Let the answer be the lines from the one with "## Enum: CHeaderMenuOrientationEnum" to the end of the entries, copied exactly with both boundary lines kept.

Stored entries:
"""

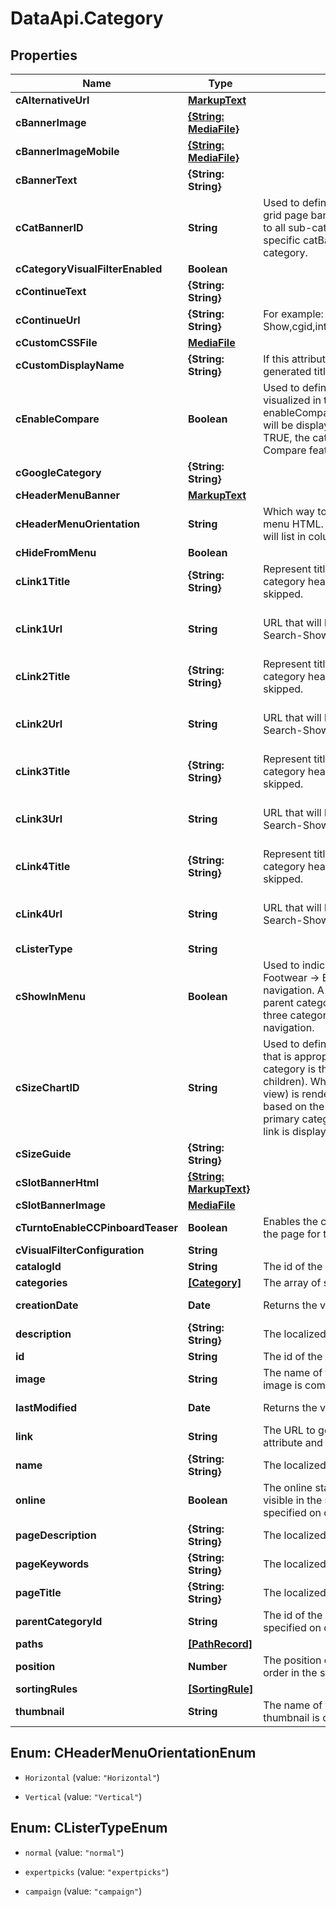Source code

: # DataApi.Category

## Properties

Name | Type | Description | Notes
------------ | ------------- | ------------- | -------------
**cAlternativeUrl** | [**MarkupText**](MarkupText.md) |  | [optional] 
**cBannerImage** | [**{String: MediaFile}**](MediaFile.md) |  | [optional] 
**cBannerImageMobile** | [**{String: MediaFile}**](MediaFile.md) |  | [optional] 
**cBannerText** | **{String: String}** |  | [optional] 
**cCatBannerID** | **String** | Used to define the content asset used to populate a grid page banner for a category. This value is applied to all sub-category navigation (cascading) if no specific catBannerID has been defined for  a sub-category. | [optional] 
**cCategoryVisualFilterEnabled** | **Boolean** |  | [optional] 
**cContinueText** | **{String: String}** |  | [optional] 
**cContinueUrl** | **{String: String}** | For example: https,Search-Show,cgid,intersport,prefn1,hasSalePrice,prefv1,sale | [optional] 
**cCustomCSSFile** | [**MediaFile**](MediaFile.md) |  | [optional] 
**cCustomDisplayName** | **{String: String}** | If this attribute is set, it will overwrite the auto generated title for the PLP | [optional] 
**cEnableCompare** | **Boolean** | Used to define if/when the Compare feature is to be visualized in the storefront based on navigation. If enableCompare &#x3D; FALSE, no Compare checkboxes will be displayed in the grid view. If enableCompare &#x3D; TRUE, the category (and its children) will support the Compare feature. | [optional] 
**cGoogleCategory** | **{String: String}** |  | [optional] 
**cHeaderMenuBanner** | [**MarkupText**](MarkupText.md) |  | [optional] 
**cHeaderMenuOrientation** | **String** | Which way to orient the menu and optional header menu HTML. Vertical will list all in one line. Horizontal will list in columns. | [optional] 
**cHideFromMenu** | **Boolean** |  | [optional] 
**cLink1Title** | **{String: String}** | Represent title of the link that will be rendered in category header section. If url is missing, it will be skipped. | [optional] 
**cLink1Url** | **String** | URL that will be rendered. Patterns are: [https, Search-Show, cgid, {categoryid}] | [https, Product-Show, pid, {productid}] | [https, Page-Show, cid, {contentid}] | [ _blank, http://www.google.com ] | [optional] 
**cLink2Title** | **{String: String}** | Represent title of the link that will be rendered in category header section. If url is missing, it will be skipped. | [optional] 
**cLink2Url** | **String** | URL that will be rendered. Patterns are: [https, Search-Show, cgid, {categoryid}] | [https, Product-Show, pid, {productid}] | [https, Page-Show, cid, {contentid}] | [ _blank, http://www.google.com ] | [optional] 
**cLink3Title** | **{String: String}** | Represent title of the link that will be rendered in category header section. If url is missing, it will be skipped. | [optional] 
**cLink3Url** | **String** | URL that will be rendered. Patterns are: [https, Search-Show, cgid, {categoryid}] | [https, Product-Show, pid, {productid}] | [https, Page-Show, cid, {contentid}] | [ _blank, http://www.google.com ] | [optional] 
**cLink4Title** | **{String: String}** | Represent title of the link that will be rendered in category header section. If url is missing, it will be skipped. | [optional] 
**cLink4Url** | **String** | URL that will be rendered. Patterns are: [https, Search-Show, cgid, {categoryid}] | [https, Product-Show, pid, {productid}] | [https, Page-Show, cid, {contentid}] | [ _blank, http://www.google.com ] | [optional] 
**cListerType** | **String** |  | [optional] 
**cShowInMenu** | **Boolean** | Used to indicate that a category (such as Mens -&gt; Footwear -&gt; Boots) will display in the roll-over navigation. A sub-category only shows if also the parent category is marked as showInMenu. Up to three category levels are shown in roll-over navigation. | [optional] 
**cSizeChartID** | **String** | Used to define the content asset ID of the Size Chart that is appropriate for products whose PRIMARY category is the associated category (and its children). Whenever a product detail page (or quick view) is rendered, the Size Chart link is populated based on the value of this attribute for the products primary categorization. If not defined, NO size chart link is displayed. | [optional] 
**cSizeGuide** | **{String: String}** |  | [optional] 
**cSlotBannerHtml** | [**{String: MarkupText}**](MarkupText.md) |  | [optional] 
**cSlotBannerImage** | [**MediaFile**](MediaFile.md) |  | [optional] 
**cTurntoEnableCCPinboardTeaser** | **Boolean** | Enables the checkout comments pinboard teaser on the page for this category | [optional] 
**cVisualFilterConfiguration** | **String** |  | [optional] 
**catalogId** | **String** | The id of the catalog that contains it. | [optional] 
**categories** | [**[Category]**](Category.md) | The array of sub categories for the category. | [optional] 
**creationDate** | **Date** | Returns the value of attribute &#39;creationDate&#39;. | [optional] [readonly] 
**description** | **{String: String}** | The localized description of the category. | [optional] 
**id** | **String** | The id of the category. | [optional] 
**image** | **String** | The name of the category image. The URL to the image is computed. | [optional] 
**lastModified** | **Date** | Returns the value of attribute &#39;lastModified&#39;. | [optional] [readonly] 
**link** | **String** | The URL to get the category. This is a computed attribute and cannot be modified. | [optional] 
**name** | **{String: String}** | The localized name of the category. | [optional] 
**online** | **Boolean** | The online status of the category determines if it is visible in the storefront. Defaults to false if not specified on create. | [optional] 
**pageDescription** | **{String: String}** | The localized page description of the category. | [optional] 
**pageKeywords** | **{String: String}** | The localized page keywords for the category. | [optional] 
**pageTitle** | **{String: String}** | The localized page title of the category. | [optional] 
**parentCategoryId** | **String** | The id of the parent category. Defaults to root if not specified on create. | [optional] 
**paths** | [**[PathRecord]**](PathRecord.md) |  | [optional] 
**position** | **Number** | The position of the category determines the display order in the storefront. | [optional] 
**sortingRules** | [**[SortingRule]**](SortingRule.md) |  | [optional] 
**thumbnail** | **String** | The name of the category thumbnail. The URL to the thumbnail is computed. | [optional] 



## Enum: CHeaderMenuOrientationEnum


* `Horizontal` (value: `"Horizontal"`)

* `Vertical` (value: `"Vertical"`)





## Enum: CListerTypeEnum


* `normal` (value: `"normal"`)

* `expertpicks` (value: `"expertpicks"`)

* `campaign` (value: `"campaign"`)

"""

Answer area -
## Enum: CHeaderMenuOrientationEnum


* `Horizontal` (value: `"Horizontal"`)

* `Vertical` (value: `"Vertical"`)





## Enum: CListerTypeEnum


* `normal` (value: `"normal"`)

* `expertpicks` (value: `"expertpicks"`)

* `campaign` (value: `"campaign"`)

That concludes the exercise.